◆ **Directions for this task**:
Below are some entries. Repeat exactly the lines from the one with "Once this model" through the one with "In a discrete", and only those.

◆ **Data for processing**:
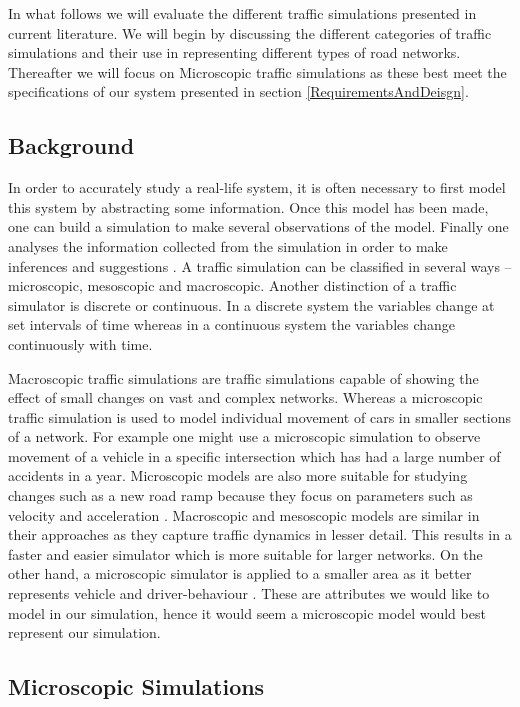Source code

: \documentclass{article}
\begin{document}
	\noindent
	In what follows we will evaluate the different traffic simulations presented in current literature. 
	We will begin by discussing the different categories of traffic simulations and their use in representing different types of road networks. 
	Thereafter we will focus on Microscopic traffic simulations as these best meet the specifications of our system presented in section \ref{RequirementsAndDeisgn}.
	
	\subsection{Background}
	
	In order to accurately study a real-life system, it is often necessary to first model this system by abstracting some information. 
	Once this model has been made, one can build a simulation to make several observations of the model. 
	Finally one analyses the information collected from the simulation in order to make inferences and suggestions \cite{sokolowski2011principles}. 
	A traffic simulation can be classified in several ways -- microscopic, mesoscopic and macroscopic. 
	Another distinction of a traffic simulator is discrete or continuous. 
	In a discrete system the variables change at set intervals of time whereas in a continuous system the variables change continuously with time. 
	
	Macroscopic traffic simulations are traffic simulations capable of showing the effect of small changes on vast and complex networks. 
	Whereas a microscopic traffic simulation is used to model individual movement of cars  in smaller sections of a network. 
	For example one might use a microscopic simulation to observe movement of a vehicle in a specific intersection which has had a large number of accidents in a year. 
	Microscopic models are also more suitable for studying changes such as a new road ramp because they focus on parameters such as velocity and acceleration \cite{sokolowski2011principles}. 
	Macroscopic and mesoscopic models are similar in their approaches as they capture traffic dynamics in lesser detail. 
	This results in a faster and easier simulator which is more suitable for larger networks. 
	On the other hand, a microscopic simulator is applied to a smaller area as it better represents vehicle and driver-behaviour \cite{burghout2005hybrid}. 
	These are attributes we would like to model in our simulation, hence it would seem a microscopic model would best represent our simulation. 
	
	
	\subsection{Microscopic Simulations}\label{LiteratureReview}
	
\end{document}
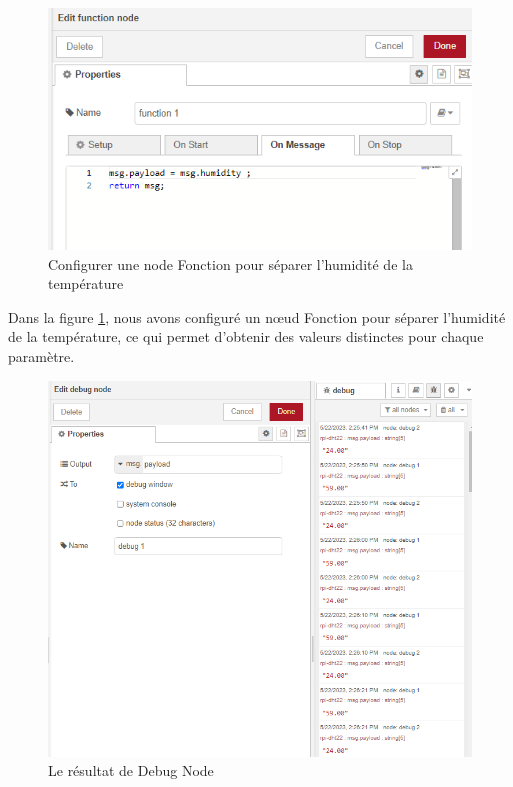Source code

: \begin{figure}[H]
\centering
\includegraphics[width=15cm]{Images/Node-9.png}
\caption{Configurer une node Fonction pour séparer l'humidité de la température}
\label{Chap4.3.16}
\end{figure}

Dans la figure \ref{Chap4.3.16}, nous avons configuré un nœud Fonction pour séparer l'humidité de la température, ce qui permet d'obtenir des valeurs distinctes pour chaque paramètre.

\begin{figure}[H]
\centering
\includegraphics[width=15cm]{Images/Node-10.png}
\caption{Le résultat de Debug Node}
\label{Chap4.3.17}
\end{figure}

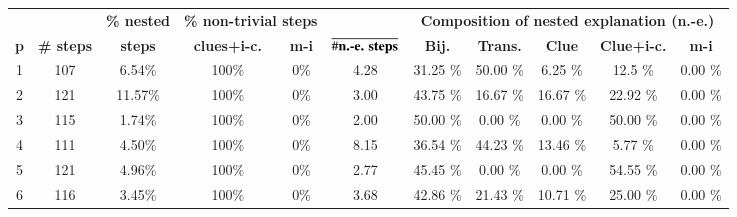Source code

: \begin{table}
	\centering
	\begin{tabular}{c|cc|cc|c|ccccc}
		           &                    & \textbf{\% nested} & \multicolumn{2}{c|}{\textbf{\% non-trivial steps}} & \multicolumn{1}{c|}{} & \multicolumn{5}{c}{\textbf{Composition of nested explanation (n.-e.)}}                                                                                       \\
		\textbf{p} & \textbf{\# steps } & \textbf{steps}     & \textbf{clues+i-c.}                                & \textbf{m-i}          & \textbf{$\overline{ \# \text{\textbf{n.-e. steps}}}$}                  & \textbf{Bij.} & \textbf{Trans.} & \textbf{Clue} & \textbf{Clue+i-c.} & \textbf{m-i} \\\hline
		1          & 107                & 6.54\%             & 100\%                                              & 0\%                   & 4.28                                                                   & 31.25 \%      & 50.00 \%        & 6.25 \%       & 12.5 \%            & 0.00 \%      \\
		2          & 121                & 11.57\%            & 100\%                                              & 0\%                   & 3.00                                                                   & 43.75 \%      & 16.67 \%        & 16.67 \%      & 22.92 \%           & 0.00 \%      \\
		3          & 115                & 1.74\%             & 100\%                                              & 0\%                   & 2.00                                                                   & 50.00 \%      & 0.00 \%         & 0.00 \%       & 50.00 \%           & 0.00 \%      \\
		4          & 111                & 4.50\%             & 100\%                                              & 0\%                   & 8.15                                                                   & 36.54 \%      & 44.23 \%        & 13.46 \%      & 5.77 \%            & 0.00 \%      \\
		5          & 121                & 4.96\%             & 100\%                                              & 0\%                   & 2.77                                                                   & 45.45 \%      & 0.00 \%         & 0.00 \%       & 54.55 \%           & 0.00 \%      \\
		6          & 116                & 3.45\%             & 100\%                                              & 0\%                   & 3.68                                                                   & 42.86 \%      & 21.43 \%        & 10.71 \%      & 25.00 \%           & 0.00 \%      \\

\end{tabular}
\end{table}
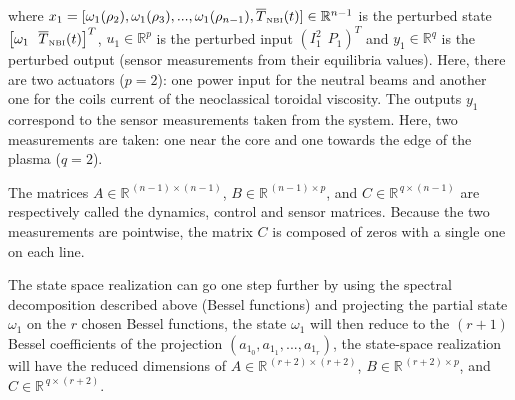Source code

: \documentclass[12pt]{iopart}
\begin{document}
where $x_1 = [  \omega_1(\rho_2),  \omega_1(\rho_3), ...,   \omega_1(\rho_{n-1}), \overline{T}_\textrm{\tiny{NBI}}(t)     ] \in \mathbb{R}^{n-1}$ is the perturbed state $  \left[ \omega_1 \ \ \overline{T}_\textrm{\tiny{NBI}}(t)  \right]^T$, $u_1 \in \mathbb{R}^p$ is the perturbed input $\left( I^2_1 \ \  P_1 \right)^T$ and $y_1 \in \mathbb{R}^q$ is the perturbed output (sensor measurements from their equilibria values).
Here, there are two actuators ($p=2$): one power input for the neutral beams and another one for the coils current of the neoclassical toroidal viscosity.
The outputs $y_1$ correspond to the sensor measurements taken from the system. Here, two measurements are taken: one near the core and one towards the edge of the plasma ($q=2$).

The matrices $A \in \mathbb{R}^{\, (n-1) \times (n-1)}$, $B \in \mathbb{R}^{\,(n-1) \times p}$, and $C \in \mathbb{R}^{\, q \times (n-1)}$ are respectively called the dynamics, control and sensor matrices.
Because the two measurements are pointwise, the matrix $C$ is composed of zeros with a single one on each line.

The state space realization can go one step further by using the spectral decomposition described above (Bessel functions) and projecting the partial state $ \omega_1$ on the $r$ chosen Bessel functions, the state $ \omega_1$ will then reduce to the $(r+1)$ Bessel coefficients of the projection $(a_{1_0}, a_{1_1}, ..., a_{1_r})$, the state-space realization will have the reduced dimensions of $A \in \mathbb{R}^{\, (r+2) \times (r+2)}$, $B \in \mathbb{R}^{\,(r+2) \times p}$, and $C \in \mathbb{R}^{\, q \times (r+2)}$.
\end{document}
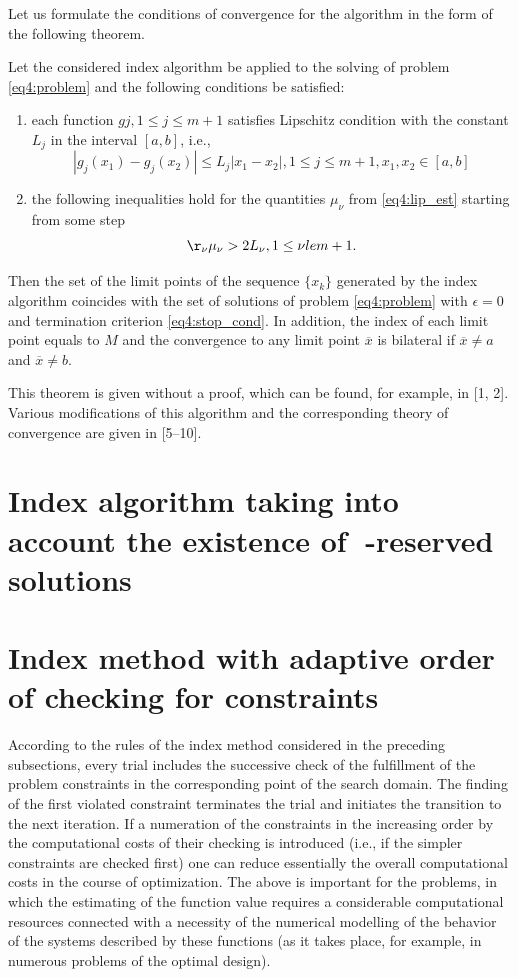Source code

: \documentclass[graybox]{svmult}
\begin{document}
Let us formulate the conditions of convergence for the algorithm in the form of the following theorem.
\begin{theorem}
Let the considered index algorithm be applied to the solving of problem \eqref{eq4:problem} and the following conditions be satisfied:
\begin{enumerate}
  \item each function $gj, 1\le j\le m+1$ satisfies Lipschitz condition with the constant $L_j$ in the interval $[a,b]$, i.e.,
  \[
  |g_j(x_1)-g_j(x_2)|\le L_j|x_1-x_2|,1\le j\le m+1,x_1,x_2 \in[a,b]
  \]
  \item the following inequalities hold for the quantities $\mu_\nu$ from \eqref{eq4:lip_est} starting from some step
  \[
  \r_\nu\mu_\nu > 2L_\nu,1\le\nu\\le m+1.
  \]
\end{enumerate}

Then the set of the limit points of the sequence $\{x_k\}$ generated by the index algorithm coincides with the set of solutions of problem \eqref{eq4:problem} with $\epsilon=0$ and termination criterion \eqref{eq4:stop_cond}. In addition, the index of each limit point equals to $M$ and the convergence to any limit point $\overline{x}$  is bilateral if $\overline{x}\not=a$ and $\overline{x}\not=b$.
\end{theorem}

This theorem is given without a proof, which can be found, for example, in \cite{}[1, 2]. Various modifications of this algorithm and the corresponding theory of convergence are given in \cite{}[5–10].

\section{Index algorithm taking into account the existence of -reserved solutions}

\section*{Index method with adaptive order of checking for constraints}
According to the rules of the index method considered in the preceding subsections, every trial includes the successive check of the fulfillment of the problem constraints in the corresponding point of the search domain. The finding of the first violated constraint terminates the trial and initiates the transition to the next iteration. If a numeration of the constraints in the increasing order by the computational costs of their checking is introduced (i.e., if the simpler constraints are checked first) one can reduce essentially the overall computational costs in the course of optimization. The above is important for the problems, in which the estimating of the function value requires a considerable computational resources connected with a necessity of the numerical modelling of the behavior of the systems described by these functions (as it takes place, for example, in numerous problems of the optimal design).
\end{document}
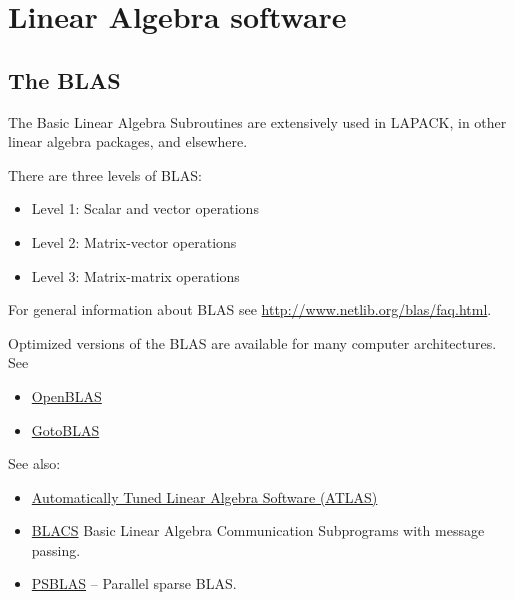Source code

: \documentclass[letterpaper,10pt,english]{sphinxmanual}
\begin{document}
\section{Linear Algebra software}
\label{linalg:linear-algebra-software}\label{linalg::doc}\label{linalg:linalg}

\subsection{The BLAS}
\label{linalg:blas}\label{linalg:the-blas}
The Basic Linear Algebra Subroutines are extensively used in LAPACK, in
other linear algebra packages, and elsewhere.

There are three levels of BLAS:
\begin{itemize}
\item {} 
Level 1: Scalar and vector operations

\item {} 
Level 2: Matrix-vector operations

\item {} 
Level 3: Matrix-matrix operations

\end{itemize}

For general information about BLAS see
\href{http://www.netlib.org/blas/faq.html}{http://www.netlib.org/blas/faq.html}.

Optimized versions of the BLAS are available for many computer
architectures.  See
\begin{itemize}
\item {} 
\href{http://xianyi.github.io/OpenBLAS/}{OpenBLAS}

\item {} 
\href{http://www.tacc.utexas.edu/tacc-projects/gotoblas2}{GotoBLAS}

\end{itemize}

See also:
\begin{itemize}
\item {} 
\href{http://math-atlas.sourceforge.net/}{Automatically Tuned Linear Algebra Software (ATLAS)}

\item {} 
\href{http://www.netlib.org/blacs/}{BLACS} Basic Linear Algebra Communication
Subprograms with message passing.

\item {} 
\href{http://www.ce.uniroma2.it/psblas/}{PSBLAS} -- Parallel sparse BLAS.

\end{itemize}
\end{document}
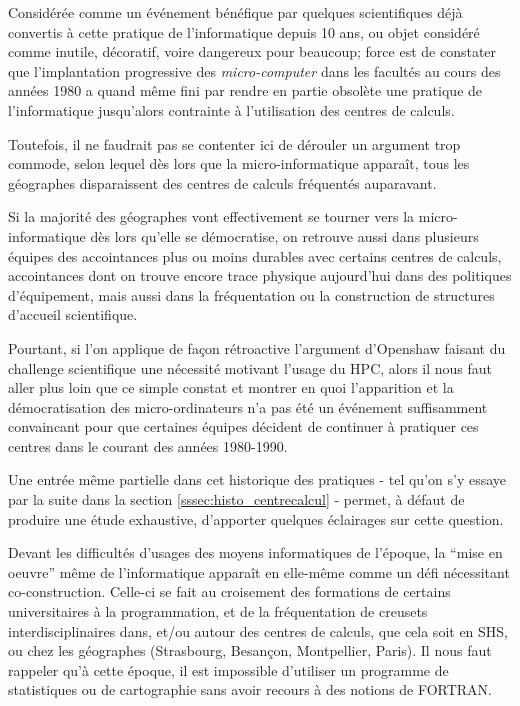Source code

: Considérée comme un événement bénéfique par quelques scientifiques déjà convertis à cette pratique de l'informatique depuis 10 ans, ou objet considéré comme inutile, décoratif, voire dangereux pour beaucoup; force est de constater que l'implantation progressive des \textit{micro-computer} dans les facultés au cours des années 1980 a quand même fini par rendre en partie obsolète une pratique de l’informatique jusqu'alors contrainte à l'utilisation des centres de calculs.

Toutefois, il ne faudrait pas se contenter ici de dérouler un argument trop commode, selon lequel dès lors que la micro-informatique apparaît, tous les géographes disparaissent des centres de calculs fréquentés auparavant.

Si la majorité des géographes vont effectivement se tourner vers la micro-informatique dès lors qu'elle se démocratise, on retrouve aussi dans plusieurs équipes des accointances plus ou moins durables avec certains centres de calculs, accointances dont on trouve encore trace physique aujourd'hui dans des politiques d'équipement, mais aussi dans la fréquentation ou la construction de structures d'accueil scientifique.

Pourtant, si l'on applique de façon rétroactive l'argument d'Openshaw faisant du challenge scientifique une nécessité motivant l'usage du HPC, alors il nous faut aller plus loin que ce simple constat et montrer en quoi l'apparition et la démocratisation des micro-ordinateurs n'a pas été un événement suffisamment convaincant pour que certaines équipes décident de continuer à pratiquer ces centres dans le courant des années 1980-1990.

Une entrée même partielle dans cet historique des pratiques - tel qu'on s'y essaye par la suite dans la section \ref{sssec:histo_centrecalcul} - permet, à défaut de produire une étude exhaustive, d'apporter quelques éclairages sur cette question.

Devant les difficultés d'usages des moyens informatiques de l'époque, la \enquote{mise en oeuvre} même de l'informatique apparaît en elle-même comme un défi nécessitant co-construction. Celle-ci se fait au croisement des formations de certains universitaires à la programmation, et de la fréquentation de creusets interdisciplinaires dans, et/ou autour des centres de calculs, que cela soit en SHS, ou chez les géographes (Strasbourg, Besançon, Montpellier, Paris). Il nous faut rappeler qu'à cette époque, il est impossible d'utiliser un programme de statistiques ou de cartographie sans avoir recours à des notions de FORTRAN.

◆ **Written reply**:
	Once this model has been made, one can build a simulation to make several observations of the model. 
	Finally one analyses the information collected from the simulation in order to make inferences and suggestions \cite{sokolowski2011principles}. 
	A traffic simulation can be classified in several ways -- microscopic, mesoscopic and macroscopic. 
	Another distinction of a traffic simulator is discrete or continuous. 
	In a discrete system the variables change at set intervals of time whereas in a continuous system the variables change continuously with time. 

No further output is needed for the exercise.